> **ABOUT THIS TASK**: For the string "links", search the entries below and copy every line where it appears.

Pictures paired with source code
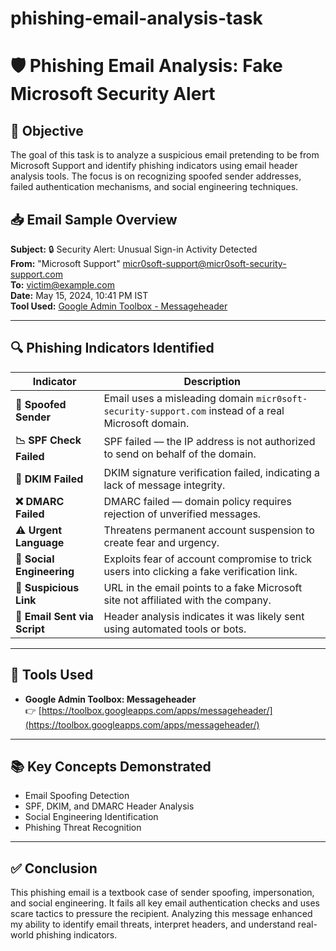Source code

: # phishing-email-analysis-task
# 🛡️ Phishing Email Analysis: Fake Microsoft Security Alert

## 📌 Objective

The goal of this task is to analyze a suspicious email pretending to be from Microsoft Support and identify phishing indicators using email header analysis tools. The focus is on recognizing spoofed sender addresses, failed authentication mechanisms, and social engineering techniques.


## 📥 Email Sample Overview

**Subject:** 🔒 Security Alert: Unusual Sign-in Activity Detected  
**From:** "Microsoft Support" <micr0soft-support@micr0soft-security-support.com>  
**To:** <victim@example.com>  
**Date:** May 15, 2024, 10:41 PM IST  
**Tool Used:** [Google Admin Toolbox - Messageheader](https://toolbox.googleapps.com/apps/messageheader/)

---

## 🔍 Phishing Indicators Identified

| Indicator                 | Description |
|---------------------------|-------------|
| **📛 Spoofed Sender**      | Email uses a misleading domain `micr0soft-security-support.com` instead of a real Microsoft domain. |
| **📉 SPF Check Failed**    | SPF failed — the IP address is not authorized to send on behalf of the domain. |
| **🔐 DKIM Failed**         | DKIM signature verification failed, indicating a lack of message integrity. |
| **❌ DMARC Failed**        | DMARC failed — domain policy requires rejection of unverified messages. |
| **⚠️ Urgent Language**     | Threatens permanent account suspension to create fear and urgency. |
| **🧠 Social Engineering**  | Exploits fear of account compromise to trick users into clicking a fake verification link. |
| **🚫 Suspicious Link**     | URL in the email points to a fake Microsoft site not affiliated with the company. |
| **🧩 Email Sent via Script** | Header analysis indicates it was likely sent using automated tools or bots. |

---

## 🧰 Tools Used

- **Google Admin Toolbox: Messageheader**  
  👉 [https://toolbox.googleapps.com/apps/messageheader/](https://toolbox.googleapps.com/apps/messageheader/)

---

## 📚 Key Concepts Demonstrated

- Email Spoofing Detection  
- SPF, DKIM, and DMARC Header Analysis  
- Social Engineering Identification  
- Phishing Threat Recognition

---

## ✅ Conclusion

This phishing email is a textbook case of sender spoofing, impersonation, and social engineering. It fails all key email authentication checks and uses scare tactics to pressure the recipient. Analyzing this message enhanced my ability to identify email threats, interpret headers, and understand real-world phishing indicators.
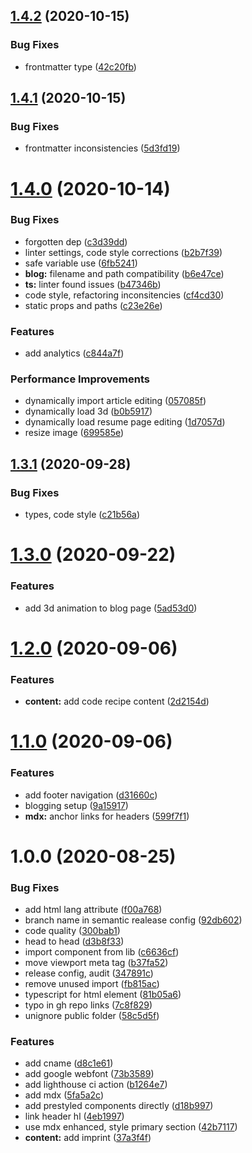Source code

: ## [1.4.2](https://github.com/pixelmord/composableweb.github.io/compare/v1.4.1...v1.4.2) (2020-10-15)


### Bug Fixes

* frontmatter type ([42c20fb](https://github.com/pixelmord/composableweb.github.io/commit/42c20fbc4d19d068a7ceb52881702f13fe87d15b))

## [1.4.1](https://github.com/pixelmord/composableweb.github.io/compare/v1.4.0...v1.4.1) (2020-10-15)


### Bug Fixes

* frontmatter inconsistencies ([5d3fd19](https://github.com/pixelmord/composableweb.github.io/commit/5d3fd190dedf7c3589a8cac3245b3b0936531663))

# [1.4.0](https://github.com/pixelmord/composableweb.github.io/compare/v1.3.1...v1.4.0) (2020-10-14)


### Bug Fixes

* forgotten dep ([c3d39dd](https://github.com/pixelmord/composableweb.github.io/commit/c3d39ddf76db8ec1c758d2eefb0511212f432532))
* linter settings, code style corrections ([b2b7f39](https://github.com/pixelmord/composableweb.github.io/commit/b2b7f39ffd15da48dfca2713337261e0f64a647f))
* safe variable use ([6fb5241](https://github.com/pixelmord/composableweb.github.io/commit/6fb5241c621197fa86a6b1f56de62c05cb55c92b))
* **blog:** filename and path compatibility ([b6e47ce](https://github.com/pixelmord/composableweb.github.io/commit/b6e47cecd46995712f3434e8f22a8882a17a388a))
* **ts:** linter found issues ([b47346b](https://github.com/pixelmord/composableweb.github.io/commit/b47346b6b1fcb62605aa929d7de124b1d153cfdf))
* code style, refactoring inconsitencies ([cf4cd30](https://github.com/pixelmord/composableweb.github.io/commit/cf4cd30546e61065b733edbd2155f353caa9c5cd))
* static props and paths ([c23e26e](https://github.com/pixelmord/composableweb.github.io/commit/c23e26e716436f096e8ddf9bd0751a1dd9a826ba))


### Features

* add analytics ([c844a7f](https://github.com/pixelmord/composableweb.github.io/commit/c844a7fbcd3a0ee2ba650f8665ad072562fcdba2))


### Performance Improvements

* dynamically import article editing ([057085f](https://github.com/pixelmord/composableweb.github.io/commit/057085f339a68c406a61d01d5ccc6b9d613e8985))
* dynamically load 3d ([b0b5917](https://github.com/pixelmord/composableweb.github.io/commit/b0b591718e32f41ddaa37321b9d9477cf0488a1d))
* dynamically load resume page editing ([1d7057d](https://github.com/pixelmord/composableweb.github.io/commit/1d7057d9b0b35082199a2ce182159550373f453a))
* resize image ([699585e](https://github.com/pixelmord/composableweb.github.io/commit/699585ebf4359f5208e6476f09af130cbb14f450))

## [1.3.1](https://github.com/pixelmord/composableweb.github.io/compare/v1.3.0...v1.3.1) (2020-09-28)


### Bug Fixes

* types, code style ([c21b56a](https://github.com/pixelmord/composableweb.github.io/commit/c21b56a1f9025834b8abf123456dcb4364fa3470))

# [1.3.0](https://github.com/pixelmord/composableweb.github.io/compare/v1.2.0...v1.3.0) (2020-09-22)

### Features

- add 3d animation to blog page ([5ad53d0](https://github.com/pixelmord/composableweb.github.io/commit/5ad53d03e40165013fbe12825cb82c40765a1af6))

# [1.2.0](https://github.com/pixelmord/composableweb.github.io/compare/v1.1.0...v1.2.0) (2020-09-06)

### Features

- **content:** add code recipe content ([2d2154d](https://github.com/pixelmord/composableweb.github.io/commit/2d2154dc78df125b0c93e0d914389fd805f1917a))

# [1.1.0](https://github.com/pixelmord/composableweb.github.io/compare/v1.0.0...v1.1.0) (2020-09-06)

### Features

- add footer navigation ([d31660c](https://github.com/pixelmord/composableweb.github.io/commit/d31660c0ad9993fde3bef30c6236f6616baf6d7e))
- blogging setup ([9a15917](https://github.com/pixelmord/composableweb.github.io/commit/9a15917ca4f592d12ba6d49501aeb390918b2fea))
- **mdx:** anchor links for headers ([599f7f1](https://github.com/pixelmord/composableweb.github.io/commit/599f7f188569d30090be78ee2cf8857f994d2ffc))

# 1.0.0 (2020-08-25)

### Bug Fixes

- add html lang attribute ([f00a768](https://github.com/pixelmord/composableweb.github.io/commit/f00a76888979b9d76dfa67573e0329ad859b1b77))
- branch name in semantic realease config ([92db602](https://github.com/pixelmord/composableweb.github.io/commit/92db60274bf0e5e0601594c925ed24ab5206dfc1))
- code quality ([300bab1](https://github.com/pixelmord/composableweb.github.io/commit/300bab192b8c49bce9209b852dac148541ef336b))
- head to head ([d3b8f33](https://github.com/pixelmord/composableweb.github.io/commit/d3b8f3315a4d50cc7bd603eb9a0d1446d21fa8f7))
- import component from lib ([c6636cf](https://github.com/pixelmord/composableweb.github.io/commit/c6636cfeb73d2dabd14b15a194bd62e849a07b69))
- move viewport meta tag ([b37fa52](https://github.com/pixelmord/composableweb.github.io/commit/b37fa526e7564b567852b2063a3950dd4317026d))
- release config, audit ([347891c](https://github.com/pixelmord/composableweb.github.io/commit/347891c47d592e07607dd103d57569f01d5046b5))
- remove unused import ([fb815ac](https://github.com/pixelmord/composableweb.github.io/commit/fb815ace7f618473f896589bcce7b31595e0c207))
- typescript for html element ([81b05a6](https://github.com/pixelmord/composableweb.github.io/commit/81b05a60bb1122966bb4f2db1a2cfb24bd858429))
- typo in gh repo links ([7c8f829](https://github.com/pixelmord/composableweb.github.io/commit/7c8f8296e95c38854eea32ec7a3df33e50e17c50))
- unignore public folder ([58c5d5f](https://github.com/pixelmord/composableweb.github.io/commit/58c5d5fc8757f14aa9f805ec108e180a9d349613))

### Features

- add cname ([d8c1e61](https://github.com/pixelmord/composableweb.github.io/commit/d8c1e6187e115e691de9148d06179d4d485d8619))
- add google webfont ([73b3589](https://github.com/pixelmord/composableweb.github.io/commit/73b358921d55bfa3a70edde847f69e1580424711))
- add lighthouse ci action ([b1264e7](https://github.com/pixelmord/composableweb.github.io/commit/b1264e7381e609a2d37819c732d0a6fb4de8b756))
- add mdx ([5fa5a2c](https://github.com/pixelmord/composableweb.github.io/commit/5fa5a2c55fb70837a80fcb933414dfdde95f5537))
- add prestyled components directly ([d18b997](https://github.com/pixelmord/composableweb.github.io/commit/d18b997eaf42d7931055d957ffd4eea241fdb8e7))
- link header hl ([4eb1997](https://github.com/pixelmord/composableweb.github.io/commit/4eb19970f02c991ec994c867a9297dd7c11f74e8))
- use mdx enhanced, style primary section ([42b7117](https://github.com/pixelmord/composableweb.github.io/commit/42b7117813a5a8abba7dadc0e76f73e975098a8c))
- **content:** add imprint ([37a3f4f](https://github.com/pixelmord/composableweb.github.io/commit/37a3f4fdc2b8a901eaa325b7c206417f67cf217f))
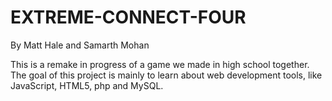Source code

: EXTREME-CONNECT-FOUR
====================

By Matt Hale
and Samarth Mohan


This is a remake in progress of a game we made in high school together.  The goal of this project is mainly to learn about web development tools, like JavaScript, HTML5, php and MySQL.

> **RESPONSE**:
- **mdx:** anchor links for headers ([599f7f1](https://github.com/pixelmord/composableweb.github.io/commit/599f7f188569d30090be78ee2cf8857f994d2ffc))
- typo in gh repo links ([7c8f829](https://github.com/pixelmord/composableweb.github.io/commit/7c8f8296e95c38854eea32ec7a3df33e50e17c50))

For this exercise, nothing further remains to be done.